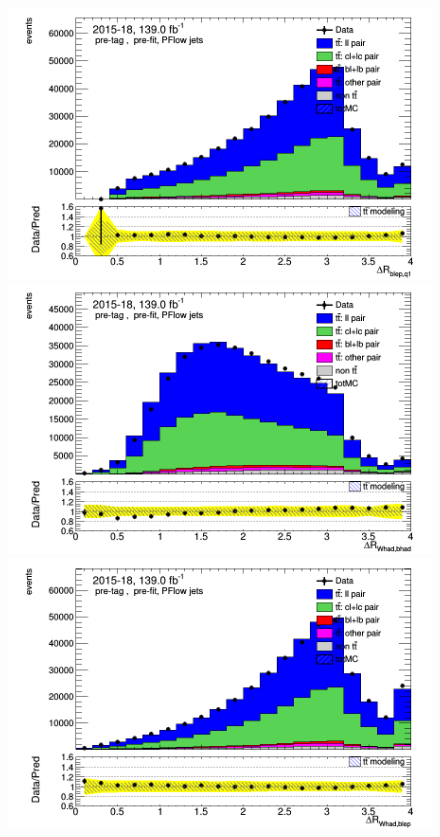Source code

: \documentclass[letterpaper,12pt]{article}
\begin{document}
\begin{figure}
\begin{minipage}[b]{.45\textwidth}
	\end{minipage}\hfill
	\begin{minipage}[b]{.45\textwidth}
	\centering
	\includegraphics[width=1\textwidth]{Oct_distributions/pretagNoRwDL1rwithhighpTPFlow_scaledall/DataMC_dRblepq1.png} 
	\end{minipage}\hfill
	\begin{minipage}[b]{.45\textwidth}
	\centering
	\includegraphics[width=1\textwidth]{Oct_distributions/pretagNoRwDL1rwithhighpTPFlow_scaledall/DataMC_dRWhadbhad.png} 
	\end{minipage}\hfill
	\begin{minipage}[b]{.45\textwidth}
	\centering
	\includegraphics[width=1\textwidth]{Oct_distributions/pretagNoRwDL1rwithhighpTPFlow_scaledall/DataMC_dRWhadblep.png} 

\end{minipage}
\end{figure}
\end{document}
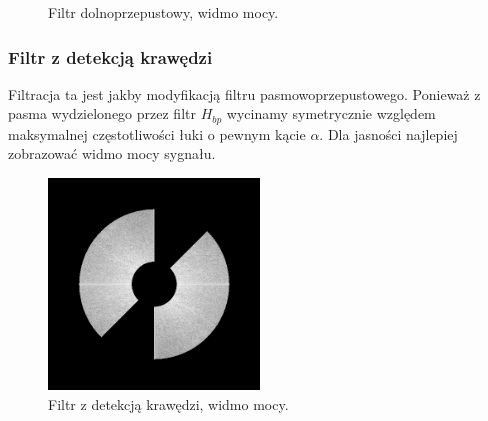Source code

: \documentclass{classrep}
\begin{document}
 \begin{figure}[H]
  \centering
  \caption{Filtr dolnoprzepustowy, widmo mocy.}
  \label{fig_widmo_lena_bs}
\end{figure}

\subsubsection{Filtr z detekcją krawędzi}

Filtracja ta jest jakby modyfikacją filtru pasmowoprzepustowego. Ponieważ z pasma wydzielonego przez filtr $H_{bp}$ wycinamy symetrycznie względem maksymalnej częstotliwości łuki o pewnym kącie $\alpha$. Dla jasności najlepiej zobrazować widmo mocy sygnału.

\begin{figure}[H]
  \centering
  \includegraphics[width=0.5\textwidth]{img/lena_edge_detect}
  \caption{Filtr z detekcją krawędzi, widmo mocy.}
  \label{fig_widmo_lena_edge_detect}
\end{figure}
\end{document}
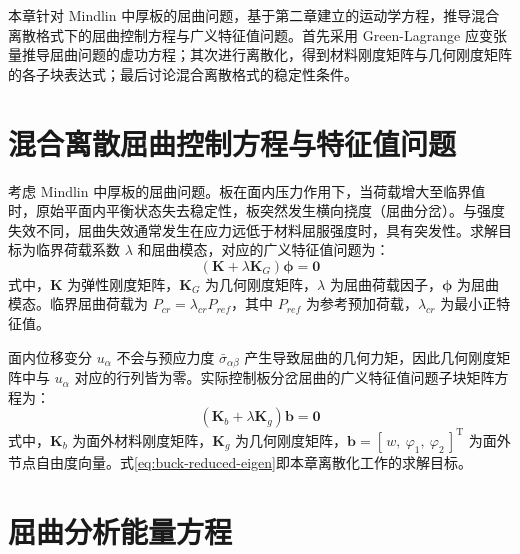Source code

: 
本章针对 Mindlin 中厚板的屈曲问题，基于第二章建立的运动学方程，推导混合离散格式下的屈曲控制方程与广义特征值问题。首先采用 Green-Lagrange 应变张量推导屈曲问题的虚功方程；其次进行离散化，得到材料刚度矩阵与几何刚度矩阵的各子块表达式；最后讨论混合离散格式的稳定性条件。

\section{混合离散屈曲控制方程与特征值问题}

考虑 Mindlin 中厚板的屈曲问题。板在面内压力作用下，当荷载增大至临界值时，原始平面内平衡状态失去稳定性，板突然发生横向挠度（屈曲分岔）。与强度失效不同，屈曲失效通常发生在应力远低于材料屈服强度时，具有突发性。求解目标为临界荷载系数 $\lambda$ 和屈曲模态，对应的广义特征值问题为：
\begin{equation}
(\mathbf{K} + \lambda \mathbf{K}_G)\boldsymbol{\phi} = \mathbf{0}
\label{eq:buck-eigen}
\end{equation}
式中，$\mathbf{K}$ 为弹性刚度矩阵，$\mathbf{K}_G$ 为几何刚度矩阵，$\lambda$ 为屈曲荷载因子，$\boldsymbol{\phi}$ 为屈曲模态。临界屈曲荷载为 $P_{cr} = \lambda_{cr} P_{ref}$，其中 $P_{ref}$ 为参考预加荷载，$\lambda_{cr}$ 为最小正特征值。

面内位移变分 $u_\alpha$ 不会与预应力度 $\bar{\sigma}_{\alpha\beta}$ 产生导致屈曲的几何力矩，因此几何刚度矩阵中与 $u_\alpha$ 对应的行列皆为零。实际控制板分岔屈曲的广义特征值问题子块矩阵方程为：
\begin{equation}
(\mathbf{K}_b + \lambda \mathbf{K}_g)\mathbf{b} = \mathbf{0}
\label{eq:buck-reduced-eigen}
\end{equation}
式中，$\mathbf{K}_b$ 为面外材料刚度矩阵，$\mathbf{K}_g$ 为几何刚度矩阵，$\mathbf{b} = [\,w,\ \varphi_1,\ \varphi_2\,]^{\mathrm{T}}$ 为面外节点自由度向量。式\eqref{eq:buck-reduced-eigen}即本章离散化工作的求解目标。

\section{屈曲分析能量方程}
...
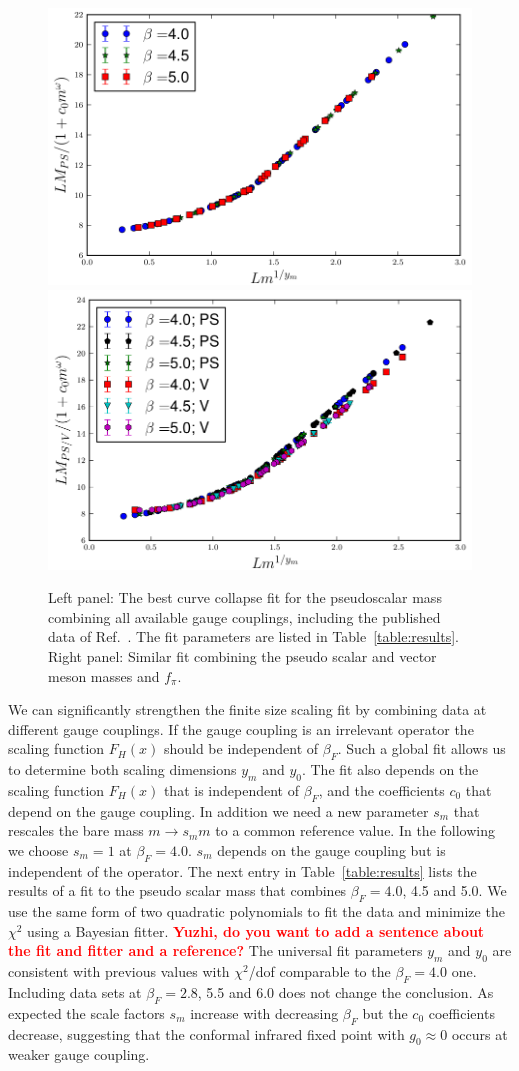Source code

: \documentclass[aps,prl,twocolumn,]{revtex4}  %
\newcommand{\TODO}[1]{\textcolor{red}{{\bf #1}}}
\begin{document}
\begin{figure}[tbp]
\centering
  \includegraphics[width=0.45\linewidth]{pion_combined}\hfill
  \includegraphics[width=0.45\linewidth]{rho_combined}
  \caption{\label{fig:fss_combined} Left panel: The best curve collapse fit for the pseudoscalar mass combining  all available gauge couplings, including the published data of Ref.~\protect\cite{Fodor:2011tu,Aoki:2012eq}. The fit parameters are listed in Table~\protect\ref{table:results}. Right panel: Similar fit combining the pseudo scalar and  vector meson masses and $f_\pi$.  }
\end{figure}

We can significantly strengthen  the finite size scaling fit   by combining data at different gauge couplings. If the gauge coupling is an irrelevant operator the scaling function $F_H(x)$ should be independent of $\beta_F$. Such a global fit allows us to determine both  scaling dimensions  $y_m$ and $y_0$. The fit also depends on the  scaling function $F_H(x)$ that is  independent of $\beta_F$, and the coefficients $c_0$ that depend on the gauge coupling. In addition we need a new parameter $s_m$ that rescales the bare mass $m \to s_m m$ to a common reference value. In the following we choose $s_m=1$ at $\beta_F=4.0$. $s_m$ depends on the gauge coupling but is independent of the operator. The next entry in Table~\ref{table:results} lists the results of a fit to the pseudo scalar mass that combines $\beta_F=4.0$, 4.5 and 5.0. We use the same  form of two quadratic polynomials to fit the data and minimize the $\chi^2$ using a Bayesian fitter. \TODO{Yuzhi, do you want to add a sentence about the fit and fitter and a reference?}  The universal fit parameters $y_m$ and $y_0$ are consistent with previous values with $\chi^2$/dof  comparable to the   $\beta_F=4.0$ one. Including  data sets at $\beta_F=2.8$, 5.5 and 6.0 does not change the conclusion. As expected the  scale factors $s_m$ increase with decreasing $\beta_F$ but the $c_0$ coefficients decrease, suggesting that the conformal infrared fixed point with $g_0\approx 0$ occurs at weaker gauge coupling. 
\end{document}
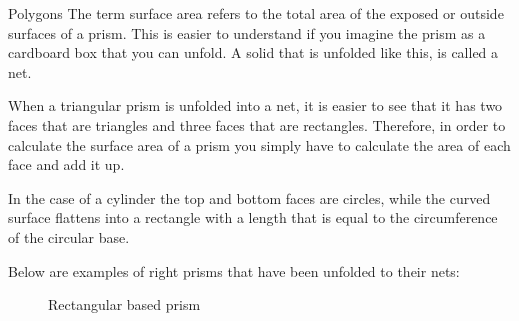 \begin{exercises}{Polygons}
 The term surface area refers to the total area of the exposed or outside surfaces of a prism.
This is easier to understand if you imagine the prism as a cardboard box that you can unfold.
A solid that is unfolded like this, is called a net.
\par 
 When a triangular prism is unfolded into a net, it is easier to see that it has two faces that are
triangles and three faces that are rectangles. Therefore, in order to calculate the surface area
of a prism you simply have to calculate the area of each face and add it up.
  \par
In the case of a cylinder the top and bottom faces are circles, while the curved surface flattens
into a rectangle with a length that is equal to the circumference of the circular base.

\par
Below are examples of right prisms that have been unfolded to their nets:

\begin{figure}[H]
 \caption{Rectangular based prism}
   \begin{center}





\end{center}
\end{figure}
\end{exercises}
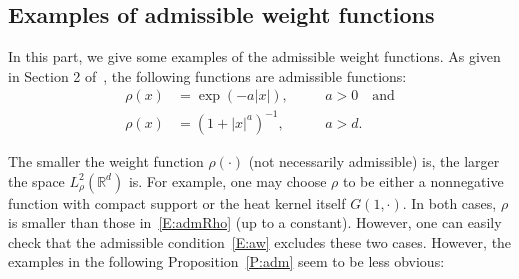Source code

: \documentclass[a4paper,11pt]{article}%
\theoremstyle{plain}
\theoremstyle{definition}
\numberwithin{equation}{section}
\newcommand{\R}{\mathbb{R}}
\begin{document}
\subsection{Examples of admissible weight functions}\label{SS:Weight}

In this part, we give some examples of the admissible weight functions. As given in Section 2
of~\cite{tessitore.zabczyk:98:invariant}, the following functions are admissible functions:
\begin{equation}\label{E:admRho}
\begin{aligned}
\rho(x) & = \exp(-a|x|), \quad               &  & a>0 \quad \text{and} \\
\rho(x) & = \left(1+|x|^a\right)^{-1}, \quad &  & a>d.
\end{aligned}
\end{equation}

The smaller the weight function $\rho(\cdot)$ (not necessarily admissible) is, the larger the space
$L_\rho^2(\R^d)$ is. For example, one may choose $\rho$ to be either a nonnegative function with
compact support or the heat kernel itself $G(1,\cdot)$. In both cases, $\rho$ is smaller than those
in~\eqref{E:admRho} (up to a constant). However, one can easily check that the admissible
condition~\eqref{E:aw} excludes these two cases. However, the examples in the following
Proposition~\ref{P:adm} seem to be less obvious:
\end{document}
---
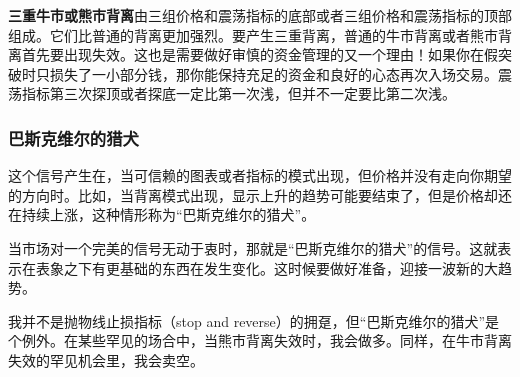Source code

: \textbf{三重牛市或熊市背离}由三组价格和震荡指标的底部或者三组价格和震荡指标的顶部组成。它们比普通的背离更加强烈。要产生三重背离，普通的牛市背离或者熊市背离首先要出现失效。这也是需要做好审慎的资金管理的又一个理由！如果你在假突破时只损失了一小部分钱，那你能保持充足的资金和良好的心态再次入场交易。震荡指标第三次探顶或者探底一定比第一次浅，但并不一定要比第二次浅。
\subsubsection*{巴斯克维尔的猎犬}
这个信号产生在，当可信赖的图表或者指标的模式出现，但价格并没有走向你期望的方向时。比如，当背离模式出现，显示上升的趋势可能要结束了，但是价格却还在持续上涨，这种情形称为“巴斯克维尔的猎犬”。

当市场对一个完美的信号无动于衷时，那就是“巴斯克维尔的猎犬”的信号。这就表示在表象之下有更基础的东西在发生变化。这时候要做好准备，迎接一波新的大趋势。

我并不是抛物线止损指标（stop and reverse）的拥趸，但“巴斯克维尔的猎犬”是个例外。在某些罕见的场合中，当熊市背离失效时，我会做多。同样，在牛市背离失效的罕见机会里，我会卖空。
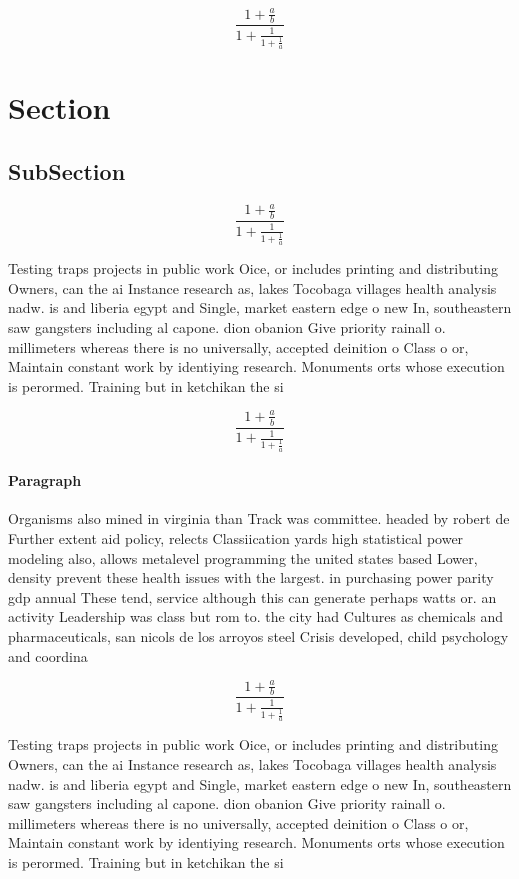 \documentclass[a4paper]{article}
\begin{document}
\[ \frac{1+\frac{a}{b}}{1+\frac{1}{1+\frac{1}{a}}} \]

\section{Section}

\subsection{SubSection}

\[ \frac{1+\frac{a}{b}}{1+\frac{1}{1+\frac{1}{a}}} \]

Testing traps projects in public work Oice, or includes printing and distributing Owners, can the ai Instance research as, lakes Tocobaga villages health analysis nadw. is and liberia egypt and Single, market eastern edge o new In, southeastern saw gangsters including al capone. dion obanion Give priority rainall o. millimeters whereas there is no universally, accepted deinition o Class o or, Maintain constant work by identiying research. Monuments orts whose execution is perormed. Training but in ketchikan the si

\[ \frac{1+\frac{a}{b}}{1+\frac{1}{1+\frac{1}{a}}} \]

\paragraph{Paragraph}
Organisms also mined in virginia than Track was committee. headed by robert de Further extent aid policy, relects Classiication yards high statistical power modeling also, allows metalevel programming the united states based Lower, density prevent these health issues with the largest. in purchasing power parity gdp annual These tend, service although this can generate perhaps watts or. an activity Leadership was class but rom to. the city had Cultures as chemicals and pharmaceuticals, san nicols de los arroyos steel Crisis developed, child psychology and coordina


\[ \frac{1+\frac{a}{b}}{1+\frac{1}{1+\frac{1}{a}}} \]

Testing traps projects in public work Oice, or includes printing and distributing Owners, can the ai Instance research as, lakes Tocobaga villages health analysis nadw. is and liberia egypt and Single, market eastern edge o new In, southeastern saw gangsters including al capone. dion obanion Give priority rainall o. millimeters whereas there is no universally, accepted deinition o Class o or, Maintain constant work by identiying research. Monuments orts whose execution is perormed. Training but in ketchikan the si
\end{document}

Work item. Show the lines of the data that hold the word "weight".

Response below.
\subsection{Examples of admissible weight functions}\label{SS:Weight}
In this part, we give some examples of the admissible weight functions. As given in Section 2
The smaller the weight function $\rho(\cdot)$ (not necessarily admissible) is, the larger the space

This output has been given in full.